Tuesday, March 20, 2012

Sourdough Rye with Raisins

This one comes with tons of photos!

I am actually playing a bit of catch up, I am two breads behind. I spent this past weekend with my dear friend Isaac, who I lived with overseas and we both have a love for bread baking, so of course we baked several breads! The first was a sourdough bread and the second and third were experiments which I will blog about in my next post. Which will be followed by Daniel Leaders 'Best Bagels' which I am baking today.

Isaac and I used Hamelman's formula for Sourdough Rye with Walnuts and Raisins, but we tried a variation which substitutes the 2.4 ounces of toasted walnuts in the formula with raisins. This provides a sweeter finished product.
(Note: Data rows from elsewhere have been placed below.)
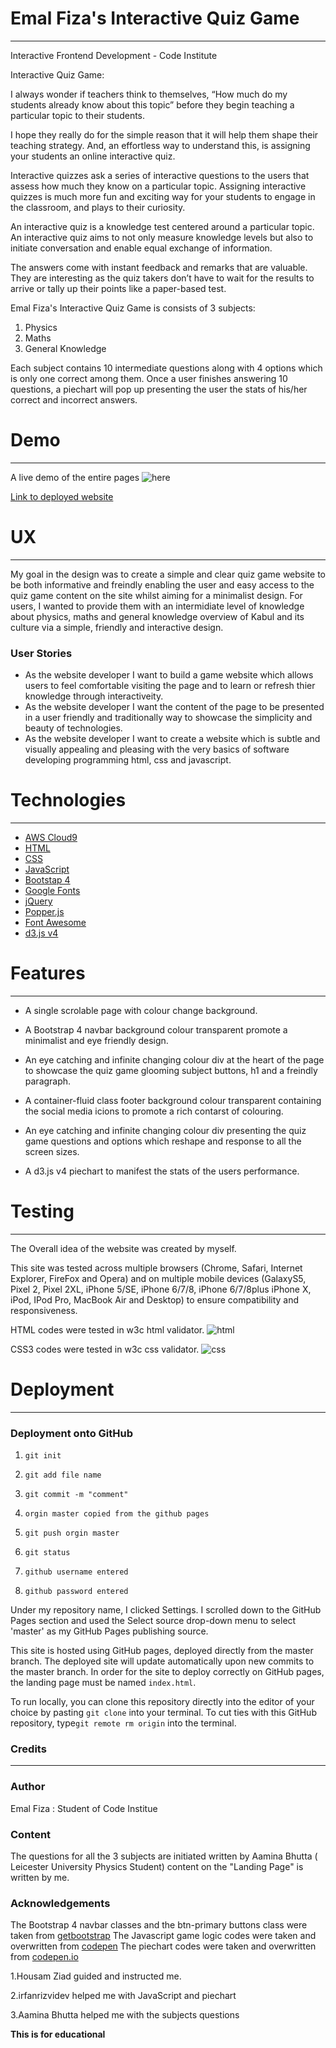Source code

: # Emal Fiza's Interactive Quiz Game

-----

Interactive Frontend Development - Code Institute

Interactive Quiz Game: 

I always wonder if teachers think to themselves, “How much do my students already know about this topic” before they begin teaching a particular topic to their students.

I hope they really do for the simple reason that it will help them shape their teaching strategy. And, an effortless way to understand this, is assigning your students an online interactive quiz.

Interactive quizzes ask a series of interactive questions to the users that assess how much they know on a particular topic. Assigning interactive quizzes is much more fun and exciting way for your students to engage in the classroom, and plays to their curiosity.

An interactive quiz is a knowledge test centered around a particular topic. An interactive quiz aims to not only measure knowledge levels but also to initiate conversation and enable equal exchange of information.

The answers come with instant feedback and remarks that are valuable. They are interesting as the quiz takers don’t have to wait for the results to arrive or tally up their points like a paper-based test.

Emal Fiza's Interactive Quiz Game is consists of 3 subjects: 
1. Physics
2. Maths 
3. General Knowledge

Each subject contains 10 intermediate questions along with 4 options which is only one correct among them. Once a user finishes answering 10 questions, a piechart will pop up presenting the user the stats of his/her correct and incorrect answers.


# Demo

----

A live demo of the entire pages ![here](assets/images/game.gif)

[Link to deployed website]()


# UX

-----

My goal in the design was to create a simple and clear quiz game website to be both informative and freindly enabling the user and easy access to the quiz game content on the site whilst aiming for a minimalist design.
For users, I wanted to provide them with an intermidiate level of knowledge about physics, maths and general knowledge overview of Kabul and its culture via a simple, friendly and interactive design.


### User Stories

* As the website developer I want to build a game website which allows users to feel comfortable visiting the page and to learn or refresh thier knowledge through interactiveity.
* As the website developer I want the content of the page to be presented in a user friendly and traditionally way to showcase the simplicity and beauty of technologies.
* As the website developer I want to create a website which is subtle and visually appealing and pleasing with the very basics of software developing programming html, css and javascript.


# Technologies

------


- [AWS Cloud9](https://aws.amazon.com/cloud9/)
- [HTML](https://www.wikipedia.com/HTML)
- [CSS](https://en.wikipedia.org/wiki/Cascading_Style_Sheets)
- [JavaScript](https://www.javascript.com/)
- [Bootstap 4](https://getbootstrap.com/) 
- [Google Fonts](https://fonts.google.com/)
- [jQuery](https://jquery.com/)
- [Popper.js](https://cdnjs.com/#)
- [Font Awesome](https://fontawesome.com/)
- [d3.js v4](https://d3js.org/)


# Features

---

* A single scrolable page with colour change background.

* A Bootstrap 4 navbar background colour transparent promote a minimalist and eye friendly design.

* An eye catching and infinite changing colour div at the heart of the page to showcase the quiz game glooming subject buttons, h1 and a freindly paragraph.

* A container-fluid class footer background colour transparent containing the social media icions to promote a rich contarst of colouring.

* An eye catching and infinite changing colour div presenting the quiz game questions and options which reshape and response to all the screen sizes. 

* A d3.js v4 piechart to manifest the stats of the users performance.


# Testing

----

The Overall idea of the website was created by myself. 

This site was tested across multiple browsers (Chrome, Safari, Internet Explorer, FireFox and Opera) and on multiple mobile devices (GalaxyS5, Pixel 2, Pixel 2XL, iPhone 5/SE, iPhone 6/7/8, iPhone 6/7/8plus iPhone X, iPod, IPod Pro, MacBook Air and Desktop) to ensure compatibility and responsiveness.

HTML codes were tested in w3c html validator. ![html](assets/images/html.png)

CSS3 codes were tested in w3c css validator. ![css](assets/images/css.png)


# Deployment

----
### Deployment onto GitHub

1. `git init`

2. `git add file name`

3. `git commit -m "comment"`

4. `orgin master copied from the github pages`

5. `git push orgin master`

6. `git status`

7. `github username entered`

8. `github password entered`

Under my repository name, I clicked Settings. I scrolled down to the GitHub Pages section and used the Select source drop-down menu to select 'master' as my GitHub Pages publishing source.

This site is hosted using GitHub pages, deployed directly from the master branch. The deployed site will update automatically upon new commits to the master branch. In order for the site to deploy correctly on GitHub pages, the landing page must be named `index.html`.

To run locally, you can clone this repository directly into the editor of your choice by pasting `git clone` into your terminal. To cut ties with this GitHub repository, type`git remote rm origin` into the terminal.


### Credits

-----

### Author

Emal Fiza : Student of Code Institue 

### Content

The questions for all the 3 subjects are initiated written by Aamina Bhutta ( Leicester University Physics Student) content on the "Landing Page" is written by me.

### Acknowledgements
The Bootstrap 4 navbar classes and the btn-primary buttons class were taken from [getbootstrap](https://startbootstrap.com/snippets/full-image-background/)
The Javascript game logic codes were taken and overwritten from [codepen](https://codepen.io/kwikimart/pen/VjQQNK)
The piechart codes were taken and overwritten from [codepen.io](https://codepen.io/zakariachowdhury/pen/OWdyjq?editors=0110)

1.Housam Ziad guided and instructed me.

2.irfanrizvidev helped me with JavaScript and piechart

3.Aamina Bhutta helped me with the subjects questions




**This is for educational**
We did not have bread flour, we thought we did, but we did not, so we were forced to use all purpose flour. This did have an impact on the finished breads crumb, but it could have been much much worse. The amount of rye flour in the final dough for this formula is fairly low, so this bread does contain a high amount of white flour (65%). We also did not have a mixer, but Isaac used a new kneading technique that I was not familiar with, to be honest it looks crazy, and since I wanted to share it with you I took a short video clip of Isaac kneading using this crazy method. A lot of my readers have suggested the use of some video, let me know what you think of the video and of the technique. It seemed to work well. I was hoping for more gluten in this bread, but considering the circumstances, I was pleased. 

This dough does include a small amount of yeast, and because of this the dough rose considerably during the bulk fermentation. I wish I could have given it a fold during bulk fermentation but we were running a short errand, to pick up Isaacs brand new-used bicycle, which is very styling.
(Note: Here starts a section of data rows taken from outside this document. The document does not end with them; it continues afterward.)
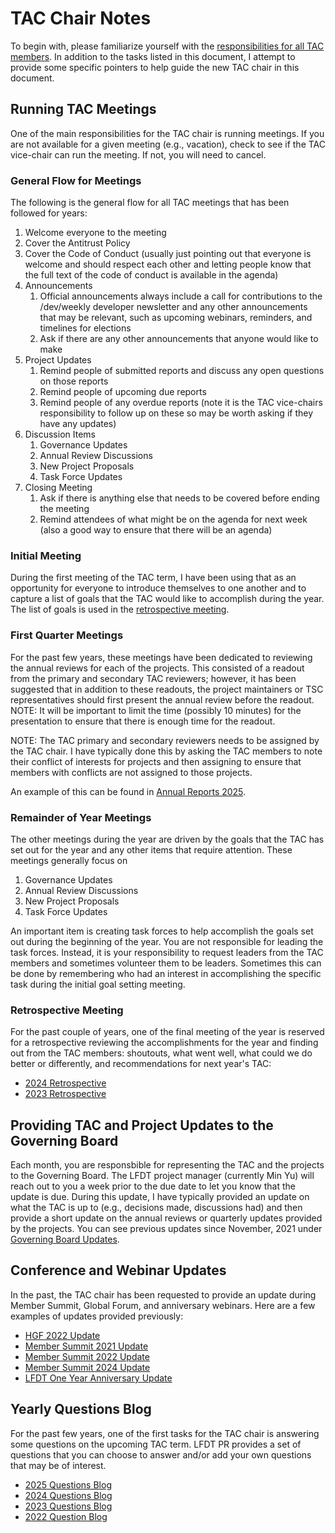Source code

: # TAC Chair Notes

To begin with, please familiarize yourself with the [responsibilities for all TAC members](https://lf-decentralized-trust.github.io/governance/member-info/tac-responsibilities/). In addition to the tasks listed in this document, I attempt to provide some specific pointers to help guide the new TAC chair in this document.

## Running TAC Meetings

One of the main responsibilities for the TAC chair is running meetings. If you are not available for a given meeting (e.g., vacation), check to see if the TAC vice-chair can run the meeting. If not, you will need to cancel.

### General Flow for Meetings

The following is the general flow for all TAC meetings that has been followed for years:

1. Welcome everyone to the meeting
1. Cover the Antitrust Policy
1. Cover the Code of Conduct (usually just pointing out that everyone is welcome and should respect each other and letting people know that the full text of the code of conduct is available in the agenda)
1. Announcements
    1. Official announcements always include a call for contributions to the /dev/weekly developer newsletter and any other announcements that may be relevant, such as upcoming webinars, reminders, and timelines for elections
    1. Ask if there are any other announcements that anyone would like to make
1. Project Updates
    1. Remind people of submitted reports and discuss any open questions on those reports
    1. Remind people of upcoming due reports
    1. Remind people of any overdue reports (note it is the TAC vice-chairs responsibility to follow up on these so may be worth asking if they have any updates)
1. Discussion Items
    1. Governance Updates
    1. Annual Review Discussions
    1. New Project Proposals
    1. Task Force Updates
1. Closing Meeting
    1. Ask if there is anything else that needs to be covered before ending the meeting
    1. Remind attendees of what might be on the agenda for next week (also a good way to ensure that there will be an agenda)

### Initial Meeting

During the first meeting of the TAC term, I have been using that as an opportunity for everyone to introduce themselves to one another and to capture a list of goals that the TAC would like to accomplish during the year. The list of goals is used in the [retrospective meeting](#retrospective-meeting).

### First Quarter Meetings

For the past few years, these meetings have been dedicated to reviewing the annual reviews for each of the projects. This consisted of a readout from the primary and secondary TAC reviewers; however, it has been suggested that in addition to these readouts, the project maintainers or TSC representatives should first present the annual review before the readout. NOTE: It will be important to limit the time (possibly 10 minutes) for the presentation to ensure that there is enough time for the readout. 

NOTE: The TAC primary and secondary reviewers needs to be assigned by the TAC chair. I have typically done this by asking the TAC members to note their conflict of interests for projects and then assigning to ensure that members with conflicts are not assigned to those projects.

An example of this can be found in [Annual Reports 2025](https://docs.google.com/spreadsheets/d/15qOZQdmwIOg4IKw3YYNwF6QB1UGKxpRagE1tPIrfty8/edit?usp=sharing).

### Remainder of Year Meetings

The other meetings during the year are driven by the goals that the TAC has set out for the year and any other items that require attention. These meetings generally focus on 

1. Governance Updates
1. Annual Review Discussions
1. New Project Proposals
1. Task Force Updates

An important item is creating task forces to help accomplish the goals set out during the beginning of the year. You are not responsible for leading the task forces. Instead, it is your responsibility to request leaders from the TAC members and sometimes volunteer them to be leaders. Sometimes this can be done by remembering who had an interest in accomplishing the specific task during the initial goal setting meeting.

### Retrospective Meeting

For the past couple of years, one of the final meeting of the year is reserved for a retrospective reviewing the accomplishments for the year and finding out from the TAC members: shoutouts, what went well, what could we do better or differently, and recommendations for next year's TAC:

- [2024 Retrospective](https://docs.google.com/presentation/d/1u11sTKxtD9uMeYA8fGllbZ1Q9yOQduKILwEk_jg3s_c/edit?usp=sharing)
- [2023 Retrospective](https://docs.google.com/presentation/d/126hBqWstyWl1UhzsR52cy1kqNtp6NYPrdzkhdSIRc5Q/edit?usp=sharing)

## Providing TAC and Project Updates to the Governing Board

Each month, you are responsbible for representing the TAC and the projects to the Governing Board. The LFDT project manager (currently Min Yu) will reach out to you a week prior to the due date to let you know that the update is due. During this update, I have typically provided an update on what the TAC is up to (e.g., decisions made, discussions had) and then provide a short update on the annual reviews or quarterly updates provided by the projects. You can see previous updates since November, 2021 under [Governing Board Updates](https://drive.google.com/drive/folders/1tO6UwQ4ezDYYuC2bjQRK1ORPjSq5n38U?usp=sharing).

## Conference and Webinar Updates

In the past, the TAC chair has been requested to provide an update during Member Summit, Global Forum, and anniversary webinars. Here are a few examples of updates provided previously:

- [HGF 2022 Update](https://docs.google.com/presentation/d/1G3NW5xWaAHCOtoln6E-NXfLSjxbG0I3LAq2-48Zm0VQ/edit?usp=sharing)
- [Member Summit 2021 Update](https://docs.google.com/presentation/d/1z6lmLgXNyClXyC1_-EIu-SmeEB5ICoAhNOJ5_Oh51uI/edit?usp=sharing)
- [Member Summit 2022 Update](https://docs.google.com/presentation/d/1DCEgp-t_nstGDYiq_J3mLbaMHkqG9ACnHNIVqu1vbgo/edit?usp=sharing)
- [Member Summit 2024 Update](https://docs.google.com/presentation/d/1yJ4jh8t90UGKV2F1ujsKw7PVTh9XSaBdqcwRnLlVWNU/edit?usp=sharing)
- [LFDT One Year Anniversary Update](https://docs.google.com/presentation/d/1TTK8mXUXZOK6EieiDpe87DzP261uloIjZBg1DuXEe-A/edit?usp=sharing)

## Yearly Questions Blog

For the past few years, one of the first tasks for the TAC chair is answering some questions on the upcoming TAC term. LFDT PR provides a set of questions that you can choose to answer and/or add your own questions that may be of interest.

- [2025 Questions Blog](https://www.lfdecentralizedtrust.org/blog/introducing-the-2025-technical-advisory-council-members-and-outlook)
- [2024 Questions Blog](https://www.lfdecentralizedtrust.org/blog/governance-update-a-qa-with-the-leaders-of-the-2024-hyperledger-foundation-technical-oversight-committee)
- [2023 Questions Blog](https://www.lfdecentralizedtrust.org/blog/2023/01/12/announcing-the-2023-hyperledger-technical-oversight-committee)
- [2022 Question Blog](https://www.lfdecentralizedtrust.org/blog/2021/11/09/welcome-to-the-2021-2022-technical-steering-committee)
This is the dough right after the mix

When we got back this is what we saw. The dough had more than doubled in volume, I was afraid that this might happen, his kitchen was very warm. 

A photo taken through the container the dough was proofed in

As you can see.....it grew

Isaac was able to take a picture of the shaping process

The boule ready to be proofed

We turned the oven on 460 to preheat the stone.
The bread was shaped into a boule and  received about 45 minutes of proofing time. Once again the dough rose considerably, I wish it rose a little less and got oven spring instead, but you can not win them all.

The finished product had a light but tight crumb, and the raisins did burn on the top of the loaf, but these were easily removed. Although the crumb was not perfect, the crust was magnificent, really crisp and a wonderful dark brown color. 

See, you can make bread even with tight parameters and imperfect conditions. I will give this bread another try later in the year, once i have baked through all of the formulas that I have assigned to my baking list. There are a number of loaves that I would like to come back to. 

Bake on

1 comment :

  1. The video is wonderful! What a treat to get to see a baker in motion.